- **Task requirements**:
Please give an exact transcription of the lines below, from the one that contains "During that time, you" to the very last, with no other lines.

=== Begin Enclosure ===

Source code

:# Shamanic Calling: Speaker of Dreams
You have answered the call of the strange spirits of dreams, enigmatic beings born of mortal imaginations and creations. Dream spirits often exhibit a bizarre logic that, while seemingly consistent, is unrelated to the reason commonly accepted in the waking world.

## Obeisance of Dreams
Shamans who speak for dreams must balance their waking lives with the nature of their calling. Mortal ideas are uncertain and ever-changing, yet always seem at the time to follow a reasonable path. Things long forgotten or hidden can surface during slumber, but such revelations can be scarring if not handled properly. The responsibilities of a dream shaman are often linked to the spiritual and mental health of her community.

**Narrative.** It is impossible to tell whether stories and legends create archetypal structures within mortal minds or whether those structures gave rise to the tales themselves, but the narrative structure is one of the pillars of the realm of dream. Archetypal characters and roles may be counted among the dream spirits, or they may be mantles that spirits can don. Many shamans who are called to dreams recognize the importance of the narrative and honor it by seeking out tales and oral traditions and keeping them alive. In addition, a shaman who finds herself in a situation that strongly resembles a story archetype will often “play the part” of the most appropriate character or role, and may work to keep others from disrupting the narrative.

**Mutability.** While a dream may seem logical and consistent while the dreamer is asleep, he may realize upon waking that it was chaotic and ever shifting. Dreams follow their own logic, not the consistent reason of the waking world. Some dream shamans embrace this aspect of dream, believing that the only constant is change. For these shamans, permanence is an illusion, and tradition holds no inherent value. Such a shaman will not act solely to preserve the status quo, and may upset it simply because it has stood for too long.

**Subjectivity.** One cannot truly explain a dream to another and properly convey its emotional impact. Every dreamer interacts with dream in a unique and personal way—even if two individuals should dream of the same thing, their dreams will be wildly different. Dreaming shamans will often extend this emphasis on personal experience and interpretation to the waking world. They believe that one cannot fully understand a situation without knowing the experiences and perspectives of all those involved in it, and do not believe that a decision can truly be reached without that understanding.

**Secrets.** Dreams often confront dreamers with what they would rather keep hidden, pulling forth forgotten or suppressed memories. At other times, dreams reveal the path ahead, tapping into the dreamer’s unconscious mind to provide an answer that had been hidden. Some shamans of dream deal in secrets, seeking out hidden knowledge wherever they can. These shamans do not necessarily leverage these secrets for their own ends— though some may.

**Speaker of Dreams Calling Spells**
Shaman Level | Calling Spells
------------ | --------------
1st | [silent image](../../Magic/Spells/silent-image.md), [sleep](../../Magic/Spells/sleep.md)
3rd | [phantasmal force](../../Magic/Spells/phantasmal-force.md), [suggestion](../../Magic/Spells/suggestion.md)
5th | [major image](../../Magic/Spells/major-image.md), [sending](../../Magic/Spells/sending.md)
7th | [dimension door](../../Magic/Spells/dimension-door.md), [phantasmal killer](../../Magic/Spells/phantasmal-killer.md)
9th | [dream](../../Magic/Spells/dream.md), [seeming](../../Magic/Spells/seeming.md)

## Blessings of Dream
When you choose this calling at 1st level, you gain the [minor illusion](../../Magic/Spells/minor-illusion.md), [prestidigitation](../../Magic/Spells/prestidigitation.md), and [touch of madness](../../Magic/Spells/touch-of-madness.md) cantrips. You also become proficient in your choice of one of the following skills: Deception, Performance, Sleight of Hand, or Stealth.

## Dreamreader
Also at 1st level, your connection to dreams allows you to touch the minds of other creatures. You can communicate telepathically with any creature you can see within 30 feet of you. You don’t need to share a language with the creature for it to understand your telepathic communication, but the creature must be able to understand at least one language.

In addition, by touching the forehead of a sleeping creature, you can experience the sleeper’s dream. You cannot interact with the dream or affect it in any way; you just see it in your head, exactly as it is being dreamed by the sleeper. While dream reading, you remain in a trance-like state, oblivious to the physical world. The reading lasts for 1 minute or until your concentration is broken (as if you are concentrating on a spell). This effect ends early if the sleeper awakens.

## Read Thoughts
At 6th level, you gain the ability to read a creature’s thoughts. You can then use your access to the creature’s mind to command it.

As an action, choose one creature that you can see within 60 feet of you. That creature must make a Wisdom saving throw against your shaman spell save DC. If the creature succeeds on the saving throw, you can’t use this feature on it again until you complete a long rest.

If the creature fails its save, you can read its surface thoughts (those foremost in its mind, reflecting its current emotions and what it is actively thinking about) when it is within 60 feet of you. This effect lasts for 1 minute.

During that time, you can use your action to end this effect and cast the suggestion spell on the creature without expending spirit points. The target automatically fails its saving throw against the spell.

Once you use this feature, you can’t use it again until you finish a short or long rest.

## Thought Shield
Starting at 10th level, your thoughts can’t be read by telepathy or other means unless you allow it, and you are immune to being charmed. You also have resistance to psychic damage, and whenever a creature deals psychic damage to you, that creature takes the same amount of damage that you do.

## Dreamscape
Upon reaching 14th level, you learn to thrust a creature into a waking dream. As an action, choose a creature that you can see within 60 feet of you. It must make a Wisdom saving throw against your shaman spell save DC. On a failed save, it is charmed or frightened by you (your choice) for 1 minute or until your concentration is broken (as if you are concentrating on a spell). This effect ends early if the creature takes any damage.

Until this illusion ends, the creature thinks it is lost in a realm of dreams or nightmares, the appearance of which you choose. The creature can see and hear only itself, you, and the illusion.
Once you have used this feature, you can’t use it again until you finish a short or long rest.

=== End Enclosure ===

- **Your response**:
During that time, you can use your action to end this effect and cast the suggestion spell on the creature without expending spirit points. The target automatically fails its saving throw against the spell.

Once you use this feature, you can’t use it again until you finish a short or long rest.

## Thought Shield
Starting at 10th level, your thoughts can’t be read by telepathy or other means unless you allow it, and you are immune to being charmed. You also have resistance to psychic damage, and whenever a creature deals psychic damage to you, that creature takes the same amount of damage that you do.

## Dreamscape
Upon reaching 14th level, you learn to thrust a creature into a waking dream. As an action, choose a creature that you can see within 60 feet of you. It must make a Wisdom saving throw against your shaman spell save DC. On a failed save, it is charmed or frightened by you (your choice) for 1 minute or until your concentration is broken (as if you are concentrating on a spell). This effect ends early if the creature takes any damage.

Until this illusion ends, the creature thinks it is lost in a realm of dreams or nightmares, the appearance of which you choose. The creature can see and hear only itself, you, and the illusion.
Once you have used this feature, you can’t use it again until you finish a short or long rest.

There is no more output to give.